**Assignment**
Search the records for the string "training" and return each line that has it.

**Data extract**
/---

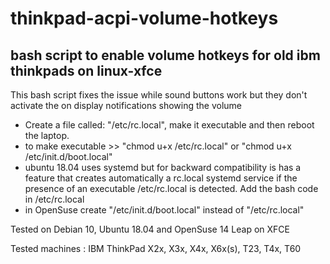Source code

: # thinkpad-acpi-volume-hotkeys
bash script to enable volume hotkeys for old ibm thinkpads on linux-xfce
---------------------------------
This bash script fixes the issue while sound buttons work but they don't activate the on display notifications showing the volume
- Create a file called: "/etc/rc.local", make it executable and then reboot the laptop.
- to make executable >>  "chmod u+x /etc/rc.local"  or "chmod u+x /etc/init.d/boot.local"
- ubuntu 18.04 uses systemd but for backward compatibility is has a feature that creates automatically a rc.local systemd service if the presence of an executable /etc/rc.local is detected. Add the bash code in /etc/rc.local
- in OpenSuse create  "/etc/init.d/boot.local"   instead of   "/etc/rc.local"

Tested on Debian 10, Ubuntu 18.04 and OpenSuse 14 Leap on XFCE

Tested machines : IBM ThinkPad X2x, X3x, X4x, X6x(s), T23, T4x, T60
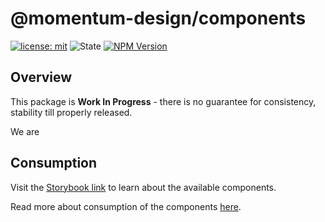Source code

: # @momentum-design/components

[![license: mit](https://img.shields.io/badge/License-MIT-blueviolet?style=flat-square)](https://github.com/momentum-design/momentum-design/blob/main/LICENSE) ![State](https://img.shields.io/badge/State-Alpha-blue?style=flat-square) [![NPM Version](https://img.shields.io/npm/v/%40momentum-design%2Fcomponents)](https://www.npmjs.com/package/@momentum-design/components)

## Overview

This package is **Work In Progress** - there is no guarantee for consistency, stability till properly released.

We are 

## Consumption

Visit the [Storybook link](https://momentum-design.github.io/momentum-design/en/components/) to learn about the available components.

Read more about consumption of the components [here](./guides/component-consumption.md).
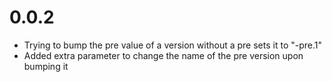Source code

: # 0.0.2

* Trying to bump the pre value of a version without a pre sets it to "-pre.1"
* Added extra parameter to change the name of the pre version upon bumping it
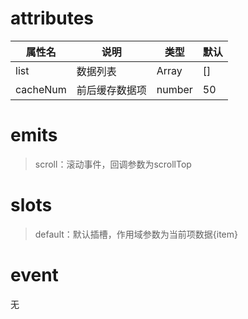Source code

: # attributes

| 属性名      | 说明      | 类型     | 默认  |
| -------- | ------- | ------ | --- |
| list     | 数据列表    | Array  | []  |
| cacheNum | 前后缓存数据项 | number | 50  |

# emits

> scroll：滚动事件，回调参数为scrollTop    

# slots

> default：默认插槽，作用域参数为当前项数据{item}

# event

无
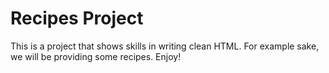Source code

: # Recipes Project

This is a project that shows skills in writing clean HTML. For example sake, we will be providing some recipes. Enjoy!
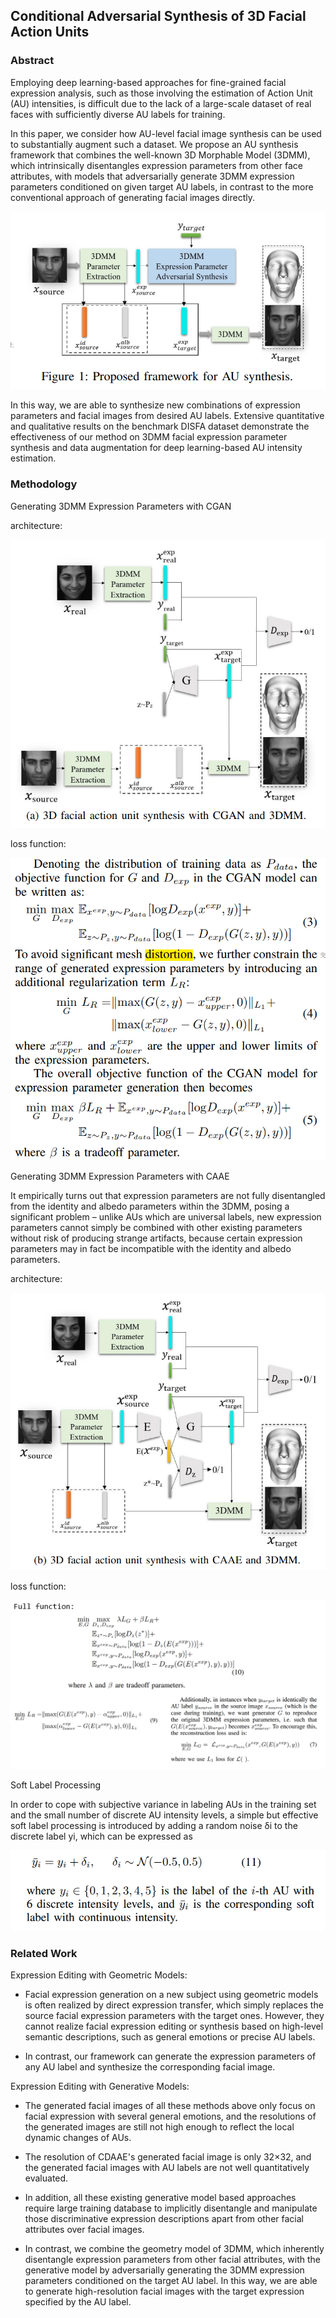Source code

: ## Conditional Adversarial Synthesis of 3D Facial Action Units
### Abstract
Employing deep learning-based approaches for fine-grained facial expression analysis, such as those involving the estimation of Action Unit (AU) intensities, is difficult due to the lack of a large-scale dataset of real faces with sufficiently diverse AU labels for training. 

In this paper, we consider how AU-level facial image synthesis can be used to substantially augment such a dataset. We propose an AU synthesis framework that combines the well-known 3D Morphable Model (3DMM), which intrinsically disentangles expression parameters from other face attributes, with models that adversarially generate 3DMM expression parameters conditioned on given target AU labels, in contrast to the more conventional approach of generating facial images directly. 

![](img/CA_3d_AU_architecture.png)

In this way, we are able to synthesize new combinations of expression parameters and facial images from desired AU labels. Extensive quantitative and qualitative results on the benchmark DISFA dataset demonstrate the effectiveness of our method on 3DMM facial expression parameter synthesis and data augmentation for deep learning-based AU intensity estimation.


### Methodology
Generating 3DMM Expression Parameters with CGAN

architecture:

![](img/CGAN_3d_AU_architecture.png)

loss function:

![](img/CGAN_3d_AU_lossfunction.png)

Generating 3DMM Expression Parameters with CAAE

It empirically turns out that expression parameters are not fully disentangled from the identity and albedo parameters within the 3DMM, posing a significant problem – unlike AUs which are universal labels, new expression parameters cannot simply be combined with other existing parameters without risk of producing strange artifacts, because certain expression parameters may in fact be incompatible with the identity and albedo parameters. 

architecture:

![](img/CAAE_3d_AU_architecture.png)

loss function:

![](img/CAAE_3d_AU_lossfunction.png)

Soft Label Processing

In order to cope with subjective variance in labeling AUs in the training set and the small number of discrete AU intensity levels, a simple but effective soft label processing is introduced by adding a random noise δi to the discrete label yi, which can be expressed as

![](img/CA_3d_AU_softlabel.png)

### Related Work
Expression Editing with Geometric Models:

- Facial expression generation on a new subject using geometric models is often realized by direct expression transfer, which simply replaces the source facial expression parameters with the target ones. However, they cannot realize facial expression editing or synthesis based on high-level semantic descriptions, such as general emotions or precise AU labels. 

- In contrast, our framework can generate the expression parameters of any AU label and synthesize the corresponding facial image.

Expression Editing with Generative Models:

- The generated facial images of all these methods above only focus on facial expression with several general emotions, and the resolutions of the generated images are still not high enough to reflect the local dynamic changes of AUs.

- The resolution of CDAAE's generated facial image is only 32×32, and the generated facial images with AU labels are not well quantitatively evaluated.

- In addition, all these existing generative model based approaches require large training database to implicitly disentangle and manipulate those discriminative expression descriptions apart from other facial attributes over facial images.

- In contrast, we combine the geometry model of 3DMM, which inherently disentangle expression parameters from other facial attributes, with the generative model by adversarially generating the 3DMM expression parameters conditioned on the target AU label. In this way, we are able to generate high-resolution facial images with the target expression specified by the AU label.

\---

**Task answer**
Employing deep learning-based approaches for fine-grained facial expression analysis, such as those involving the estimation of Action Unit (AU) intensities, is difficult due to the lack of a large-scale dataset of real faces with sufficiently diverse AU labels for training. 
In order to cope with subjective variance in labeling AUs in the training set and the small number of discrete AU intensity levels, a simple but effective soft label processing is introduced by adding a random noise δi to the discrete label yi, which can be expressed as
- In addition, all these existing generative model based approaches require large training database to implicitly disentangle and manipulate those discriminative expression descriptions apart from other facial attributes over facial images.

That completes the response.